Congresso anticipato per la Lega di Varese. L’esito del voto non poteva restare privo di conseguenze e a settembre Marco Pinti cederà la segreteria, in ossequio a un ruolo che lo costringe alle vesti di parafulmine e a uno scranno che lo impegnerà nel mestiere dell’oppositore.
Difficile dire oggi chi ne prenderà il posto al primo piano di piazza del Garibaldino. In corsa ci sono linee, appartenenze, logiche e persino culture diverse. Pinti, salviniano convinto, ha portato in segreteria il proprio spirito ribelle,
arruffato, scanzonato. Un simpatico “anarco-padano”, dichiaratamente ostile agli accordi con Forza Italia. Per questo, inizialmente, aveva sposato l’opzione Malerba quale candidato di coalizione, salvo poi fare marcia indietro e arrendersi alle pressioni del sindaco Fontana, dell’NCD Cattaneo e del candidato Orrigoni, che della Lega Civica non hanno mai voluto saperne, ma anche dello stesso Bianchi (e dell’asse tra quest’ultimo e il Mullah Caianiello). Nonostante gli strenui tentativi di Giancarlo Giorgetti, che da subito ha intuito il madornale errore politico dei suoi “compagni di viaggio” e che fino all’ultimo ha tentato di salvare il centrodestra dalla disfatta, Pinti ha preferito ripiegare sulla posizione dominante, arrivando a prenotarsi un posto nella mai nata giunta Orrigoni.

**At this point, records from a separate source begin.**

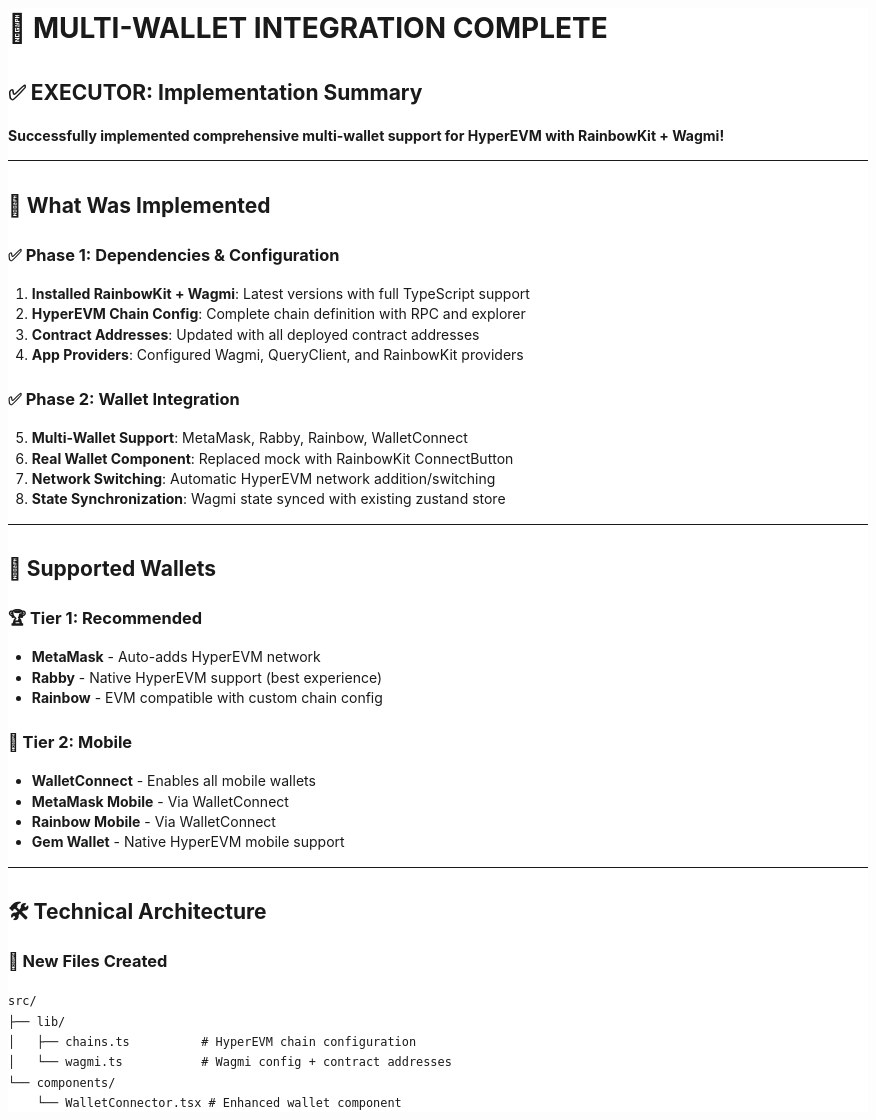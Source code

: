 # 🎉 **MULTI-WALLET INTEGRATION COMPLETE**

## ✅ **EXECUTOR: Implementation Summary**

**Successfully implemented comprehensive multi-wallet support for HyperEVM with RainbowKit + Wagmi!**

---

## 🚀 **What Was Implemented**

### **✅ Phase 1: Dependencies & Configuration**
1. **Installed RainbowKit + Wagmi**: Latest versions with full TypeScript support
2. **HyperEVM Chain Config**: Complete chain definition with RPC and explorer
3. **Contract Addresses**: Updated with all deployed contract addresses
4. **App Providers**: Configured Wagmi, QueryClient, and RainbowKit providers

### **✅ Phase 2: Wallet Integration**
5. **Multi-Wallet Support**: MetaMask, Rabby, Rainbow, WalletConnect
6. **Real Wallet Component**: Replaced mock with RainbowKit ConnectButton
7. **Network Switching**: Automatic HyperEVM network addition/switching
8. **State Synchronization**: Wagmi state synced with existing zustand store

---

## 🔗 **Supported Wallets**

### **🏆 Tier 1: Recommended**
- **MetaMask** - Auto-adds HyperEVM network
- **Rabby** - Native HyperEVM support (best experience)
- **Rainbow** - EVM compatible with custom chain config

### **📱 Tier 2: Mobile**
- **WalletConnect** - Enables all mobile wallets
- **MetaMask Mobile** - Via WalletConnect
- **Rainbow Mobile** - Via WalletConnect
- **Gem Wallet** - Native HyperEVM mobile support

---

## 🛠️ **Technical Architecture**

### **📁 New Files Created**
```
src/
├── lib/
│   ├── chains.ts          # HyperEVM chain configuration
│   └── wagmi.ts           # Wagmi config + contract addresses
└── components/
    └── WalletConnector.tsx # Enhanced wallet component
```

Ora è naturale che parte delle responsabilità politiche ricada sulle spalle del futuro ex segretario. Ma sarebbe iniquo non riconoscere che la sconfitta ha origini (e paternità) che vanno ben al di là del solo Marco Pinti. Quindi, se fosse l’unico a pagarne il prezzo, la Lega non si troverebbe di fronte a una svolta. Ma al più semplice, banale e collaudato degli scaricabarile.